Look for the word "Positives". Copy every line of the listing where it occurs.

┌────────

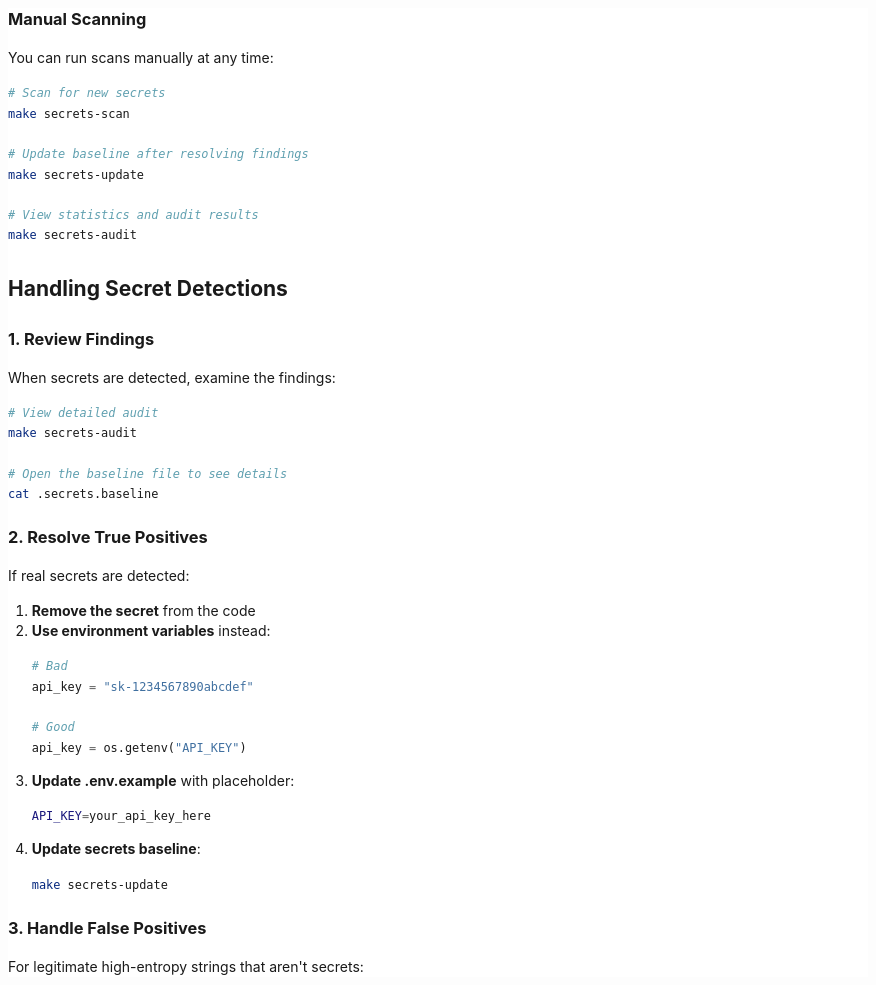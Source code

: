 ### Manual Scanning

You can run scans manually at any time:

```bash
# Scan for new secrets
make secrets-scan

# Update baseline after resolving findings
make secrets-update

# View statistics and audit results
make secrets-audit
```

## Handling Secret Detections

### 1. Review Findings

When secrets are detected, examine the findings:

```bash
# View detailed audit
make secrets-audit

# Open the baseline file to see details
cat .secrets.baseline
```

### 2. Resolve True Positives

If real secrets are detected:

1. **Remove the secret** from the code
2. **Use environment variables** instead:
   ```python
   # Bad
   api_key = "sk-1234567890abcdef"
   
   # Good
   api_key = os.getenv("API_KEY")
   ```
3. **Update .env.example** with placeholder:
   ```bash
   API_KEY=your_api_key_here
   ```
4. **Update secrets baseline**:
   ```bash
   make secrets-update
   ```

### 3. Handle False Positives

For legitimate high-entropy strings that aren't secrets:
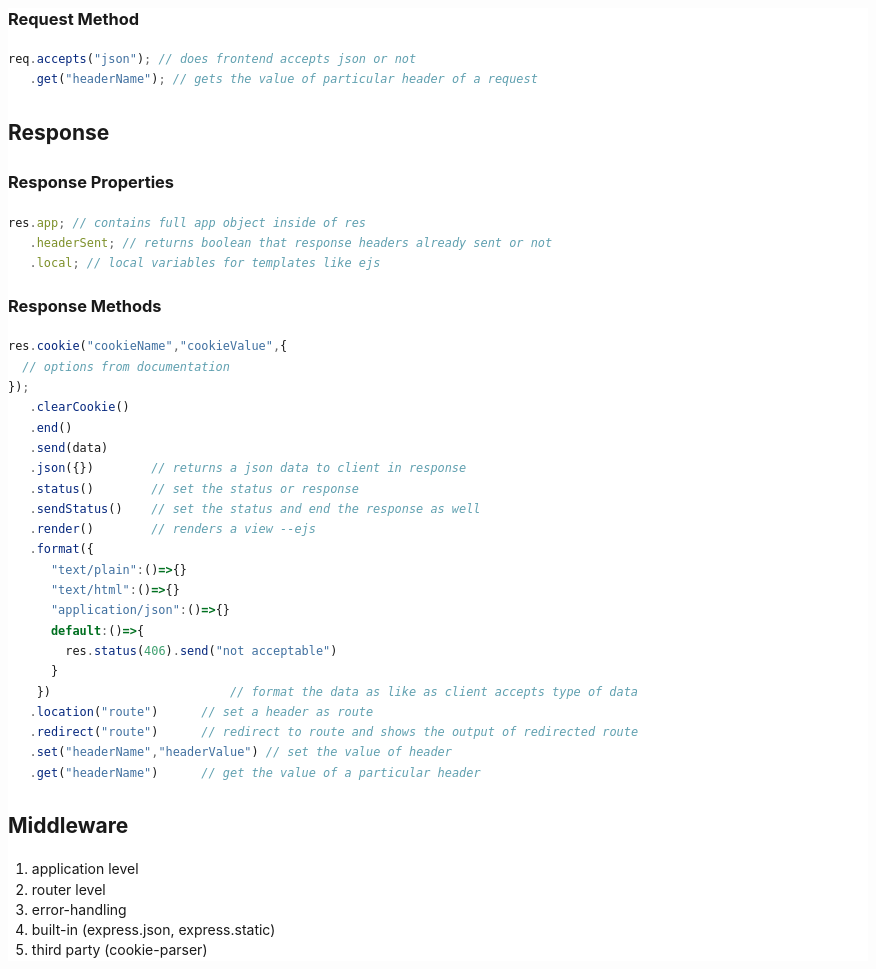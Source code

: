 ### Request Method

```js
req.accepts("json"); // does frontend accepts json or not
   .get("headerName"); // gets the value of particular header of a request
```

## Response

### Response Properties

```js
res.app; // contains full app object inside of res
   .headerSent; // returns boolean that response headers already sent or not
   .local; // local variables for templates like ejs
```

### Response Methods

```js
res.cookie("cookieName","cookieValue",{
  // options from documentation
});
   .clearCookie()
   .end()
   .send(data)
   .json({})        // returns a json data to client in response
   .status()        // set the status or response
   .sendStatus()    // set the status and end the response as well
   .render()        // renders a view --ejs
   .format({
      "text/plain":()=>{}
      "text/html":()=>{}
      "application/json":()=>{}
      default:()=>{
        res.status(406).send("not acceptable")
      }
    })                         // format the data as like as client accepts type of data
   .location("route")      // set a header as route
   .redirect("route")      // redirect to route and shows the output of redirected route
   .set("headerName","headerValue") // set the value of header
   .get("headerName")      // get the value of a particular header

```

## Middleware

1. application level
2. router level
3. error-handling
4. built-in (express.json, express.static)
5. third party (cookie-parser)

└────────

▶ [Exercise result]:
### 2. Resolve True Positives
### 3. Handle False Positives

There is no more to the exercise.